If you want some big dividend yields then look no further than the two ASX dividend shares named below.
That's because brokers expect these shares to provide great yields this year and next. Here's what analysts are forecasting:
Stockland Corporation Ltd (ASX: SGP)
The first ASX dividend share that could be a buy is Stockland. It is a residential and land lease developer and retail, logistics, and office real estate property manager.
Citi continues to rate Stockland as its "preferred exposure among the residential landlords." This is due to its "view of a better-than-market expected residential cycle and strong growth in the non-residential portions of the business."
Its analysts expect this to underpin dividends per share of 27 cents in FY 2024 and FY 2025. Based on the current Stockland share price of $3.73, this will mean sizeable yields of 7.2% in both financial years.
Citi has a buy rating and a $5 price target on its shares.
Tourism Holdings Ltd (ASX: THL)
Another ASX dividend share that has been given the thumbs up is Tourism Holdings. It is the largest commercial recreational vehicle rental operator in the world.

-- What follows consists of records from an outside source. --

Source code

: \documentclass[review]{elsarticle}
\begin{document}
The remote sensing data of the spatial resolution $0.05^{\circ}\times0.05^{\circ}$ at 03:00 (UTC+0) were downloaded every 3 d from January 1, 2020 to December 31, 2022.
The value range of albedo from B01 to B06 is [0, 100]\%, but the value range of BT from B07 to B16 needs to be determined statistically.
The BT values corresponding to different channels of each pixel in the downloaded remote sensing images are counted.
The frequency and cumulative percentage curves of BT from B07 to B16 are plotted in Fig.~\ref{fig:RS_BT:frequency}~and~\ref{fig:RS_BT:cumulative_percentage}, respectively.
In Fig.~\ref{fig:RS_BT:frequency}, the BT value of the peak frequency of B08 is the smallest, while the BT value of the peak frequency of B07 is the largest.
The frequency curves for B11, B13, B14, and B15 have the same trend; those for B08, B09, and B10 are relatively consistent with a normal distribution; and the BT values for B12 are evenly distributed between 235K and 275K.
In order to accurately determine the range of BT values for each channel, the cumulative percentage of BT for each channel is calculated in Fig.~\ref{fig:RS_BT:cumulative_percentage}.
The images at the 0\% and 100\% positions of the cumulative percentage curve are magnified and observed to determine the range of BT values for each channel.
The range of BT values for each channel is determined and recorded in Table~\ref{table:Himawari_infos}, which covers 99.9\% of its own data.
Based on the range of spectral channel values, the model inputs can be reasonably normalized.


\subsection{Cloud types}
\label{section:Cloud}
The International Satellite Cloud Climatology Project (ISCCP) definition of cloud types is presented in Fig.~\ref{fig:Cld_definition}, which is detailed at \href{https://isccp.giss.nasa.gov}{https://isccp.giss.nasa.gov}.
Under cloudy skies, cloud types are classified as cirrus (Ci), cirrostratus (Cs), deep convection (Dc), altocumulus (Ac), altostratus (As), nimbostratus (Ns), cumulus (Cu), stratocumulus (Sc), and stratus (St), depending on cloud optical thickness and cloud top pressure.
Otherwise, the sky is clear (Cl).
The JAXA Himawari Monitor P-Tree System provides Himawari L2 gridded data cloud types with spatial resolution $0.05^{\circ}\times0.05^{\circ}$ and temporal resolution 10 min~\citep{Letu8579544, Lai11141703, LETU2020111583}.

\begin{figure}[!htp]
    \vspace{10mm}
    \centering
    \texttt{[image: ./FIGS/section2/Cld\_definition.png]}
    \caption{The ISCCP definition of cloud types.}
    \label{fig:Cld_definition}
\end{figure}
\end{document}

Morgans believes its shares are cheap based on its earnings estimates and leadership position. It recently said:
THL is trading on a recovery year (FY25) PE of only 9.3x, which is attractively priced for a global, market leader. We maintain an Add rating.
Morgans is also expecting some attractive dividend yields. It is forecasting dividends per share of 15 cents in FY 2024 and 17.6 cents in FY 2025. Based on the current Tourism Holdings share price of $3.14, this would mean yields of 4.8% and 5.6%, respectively.
The broker has an add rating and a $5.02 price target on its shares.